**WORK INSTRUCTION**
Pull every line with "ensures" from the data below and copy it.

**DATA SUPPLIED**
◆ ◆ ◆
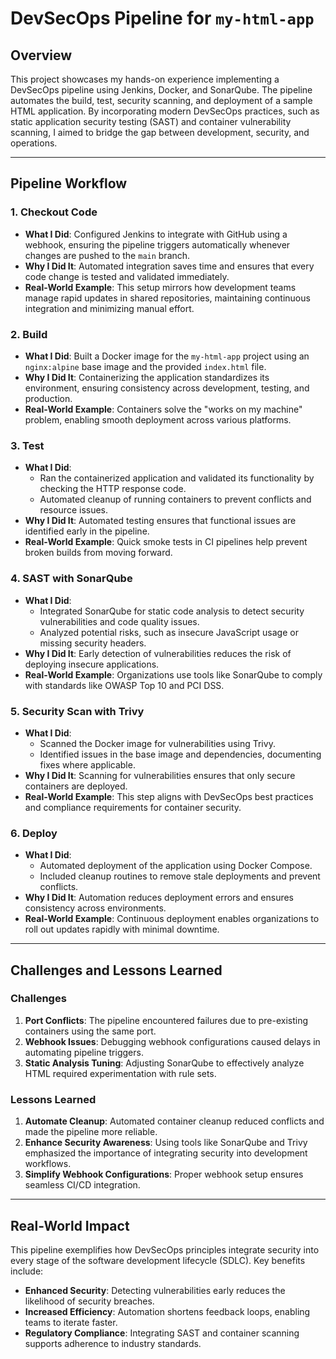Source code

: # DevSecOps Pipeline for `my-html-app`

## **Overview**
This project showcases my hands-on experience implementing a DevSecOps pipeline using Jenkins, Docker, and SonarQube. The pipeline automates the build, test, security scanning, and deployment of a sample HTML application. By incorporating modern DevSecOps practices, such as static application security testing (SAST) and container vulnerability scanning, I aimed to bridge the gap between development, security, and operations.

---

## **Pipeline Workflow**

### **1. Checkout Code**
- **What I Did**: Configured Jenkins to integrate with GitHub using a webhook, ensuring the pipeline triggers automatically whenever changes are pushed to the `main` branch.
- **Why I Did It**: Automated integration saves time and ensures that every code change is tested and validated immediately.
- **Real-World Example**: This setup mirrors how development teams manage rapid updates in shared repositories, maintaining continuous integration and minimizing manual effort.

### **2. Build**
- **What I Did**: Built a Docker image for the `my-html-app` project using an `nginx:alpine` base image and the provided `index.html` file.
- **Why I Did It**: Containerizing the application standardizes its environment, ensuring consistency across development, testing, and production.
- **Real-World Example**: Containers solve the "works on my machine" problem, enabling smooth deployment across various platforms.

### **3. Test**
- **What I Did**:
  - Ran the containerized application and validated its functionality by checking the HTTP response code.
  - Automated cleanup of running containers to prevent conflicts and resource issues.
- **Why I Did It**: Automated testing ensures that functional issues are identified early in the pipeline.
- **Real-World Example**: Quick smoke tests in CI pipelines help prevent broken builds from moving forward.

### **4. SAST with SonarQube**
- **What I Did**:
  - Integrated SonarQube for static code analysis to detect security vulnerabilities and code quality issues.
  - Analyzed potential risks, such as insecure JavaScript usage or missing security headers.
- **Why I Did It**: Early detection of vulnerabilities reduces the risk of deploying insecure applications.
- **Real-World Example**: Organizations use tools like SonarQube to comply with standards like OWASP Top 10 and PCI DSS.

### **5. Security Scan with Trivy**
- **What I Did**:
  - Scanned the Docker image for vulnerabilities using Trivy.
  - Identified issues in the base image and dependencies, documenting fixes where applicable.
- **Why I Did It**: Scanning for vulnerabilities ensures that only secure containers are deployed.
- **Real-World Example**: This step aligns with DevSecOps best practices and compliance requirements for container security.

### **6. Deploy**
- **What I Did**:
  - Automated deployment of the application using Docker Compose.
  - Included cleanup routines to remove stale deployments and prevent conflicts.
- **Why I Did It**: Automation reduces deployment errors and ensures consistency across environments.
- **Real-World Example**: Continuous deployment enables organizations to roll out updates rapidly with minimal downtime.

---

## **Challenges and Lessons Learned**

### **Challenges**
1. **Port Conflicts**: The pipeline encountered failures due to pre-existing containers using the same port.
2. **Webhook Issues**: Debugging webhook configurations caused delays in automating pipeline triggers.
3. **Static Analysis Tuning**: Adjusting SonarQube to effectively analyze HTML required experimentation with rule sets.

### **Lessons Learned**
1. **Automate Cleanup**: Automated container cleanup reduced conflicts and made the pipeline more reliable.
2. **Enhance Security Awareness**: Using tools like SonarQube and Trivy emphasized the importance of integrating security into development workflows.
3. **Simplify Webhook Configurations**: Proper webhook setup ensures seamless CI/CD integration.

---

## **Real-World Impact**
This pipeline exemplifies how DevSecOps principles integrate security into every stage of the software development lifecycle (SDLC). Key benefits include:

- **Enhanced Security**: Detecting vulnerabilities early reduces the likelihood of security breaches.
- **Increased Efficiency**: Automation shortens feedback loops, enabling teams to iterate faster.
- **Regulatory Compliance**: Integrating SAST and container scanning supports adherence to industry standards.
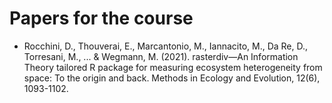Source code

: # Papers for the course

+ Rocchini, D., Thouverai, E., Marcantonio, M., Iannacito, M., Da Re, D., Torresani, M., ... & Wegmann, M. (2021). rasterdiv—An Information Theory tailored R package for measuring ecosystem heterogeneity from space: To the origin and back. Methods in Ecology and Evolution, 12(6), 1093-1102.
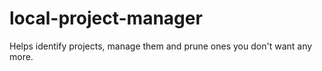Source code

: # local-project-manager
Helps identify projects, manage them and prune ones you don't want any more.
◆ ◆ ◆
**WRITTEN SOLUTION**
- **Why I Did It**: Automated integration saves time and ensures that every code change is tested and validated immediately.
- **Why I Did It**: Automated testing ensures that functional issues are identified early in the pipeline.
- **Why I Did It**: Scanning for vulnerabilities ensures that only secure containers are deployed.
- **Why I Did It**: Automation reduces deployment errors and ensures consistency across environments.
3. **Simplify Webhook Configurations**: Proper webhook setup ensures seamless CI/CD integration.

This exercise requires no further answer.